- The problem -
Keep only those lines of the records that include the string "tabular".

━━━━━━━━━━━━━━━━

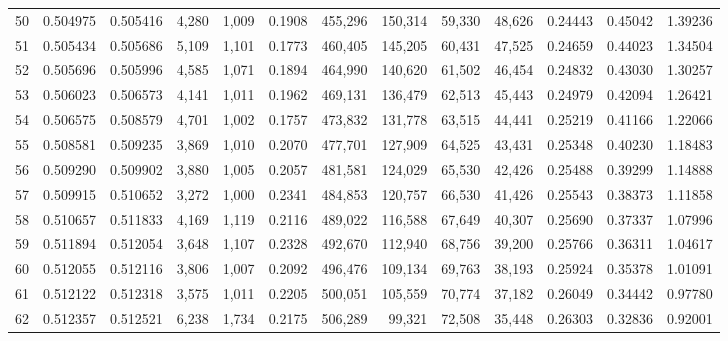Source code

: \begin{tabular}{rrrrrrrrrrrrr}
50 &  0.504975 &  0.505416 &   4,280 &  1,009 &                                     0.1908 &  455,296 &  150,314 &   59,330 &   48,626 &  0.24443 &  0.45042 &  1.39236 \\
51 &  0.505434 &  0.505686 &   5,109 &  1,101 &                                     0.1773 &  460,405 &  145,205 &   60,431 &   47,525 &  0.24659 &  0.44023 &  1.34504 \\
52 &  0.505696 &  0.505996 &   4,585 &  1,071 &                                     0.1894 &  464,990 &  140,620 &   61,502 &   46,454 &  0.24832 &  0.43030 &  1.30257 \\
53 &  0.506023 &  0.506573 &   4,141 &  1,011 &                                     0.1962 &  469,131 &  136,479 &   62,513 &   45,443 &  0.24979 &  0.42094 &  1.26421 \\
54 &  0.506575 &  0.508579 &   4,701 &  1,002 &                                     0.1757 &  473,832 &  131,778 &   63,515 &   44,441 &  0.25219 &  0.41166 &  1.22066 \\
55 &  0.508581 &  0.509235 &   3,869 &  1,010 &                                     0.2070 &  477,701 &  127,909 &   64,525 &   43,431 &  0.25348 &  0.40230 &  1.18483 \\
56 &  0.509290 &  0.509902 &   3,880 &  1,005 &                                     0.2057 &  481,581 &  124,029 &   65,530 &   42,426 &  0.25488 &  0.39299 &  1.14888 \\
57 &  0.509915 &  0.510652 &   3,272 &  1,000 &                                     0.2341 &  484,853 &  120,757 &   66,530 &   41,426 &  0.25543 &  0.38373 &  1.11858 \\
58 &  0.510657 &  0.511833 &   4,169 &  1,119 &                                     0.2116 &  489,022 &  116,588 &   67,649 &   40,307 &  0.25690 &  0.37337 &  1.07996 \\
59 &  0.511894 &  0.512054 &   3,648 &  1,107 &                                     0.2328 &  492,670 &  112,940 &   68,756 &   39,200 &  0.25766 &  0.36311 &  1.04617 \\
60 &  0.512055 &  0.512116 &   3,806 &  1,007 &                                     0.2092 &  496,476 &  109,134 &   69,763 &   38,193 &  0.25924 &  0.35378 &  1.01091 \\
61 &  0.512122 &  0.512318 &   3,575 &  1,011 &                                     0.2205 &  500,051 &  105,559 &   70,774 &   37,182 &  0.26049 &  0.34442 &  0.97780 \\
62 &  0.512357 &  0.512521 &   6,238 &  1,734 &                                     0.2175 &  506,289 &   99,321 &   72,508 &   35,448 &  0.26303 &  0.32836 &  0.92001 \\

\end{tabular}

━━━━━━━━━━━━━━━━

- Response to this exercise -
: \begin{tabular}{rrrrrrrrrrrrr}
\end{tabular}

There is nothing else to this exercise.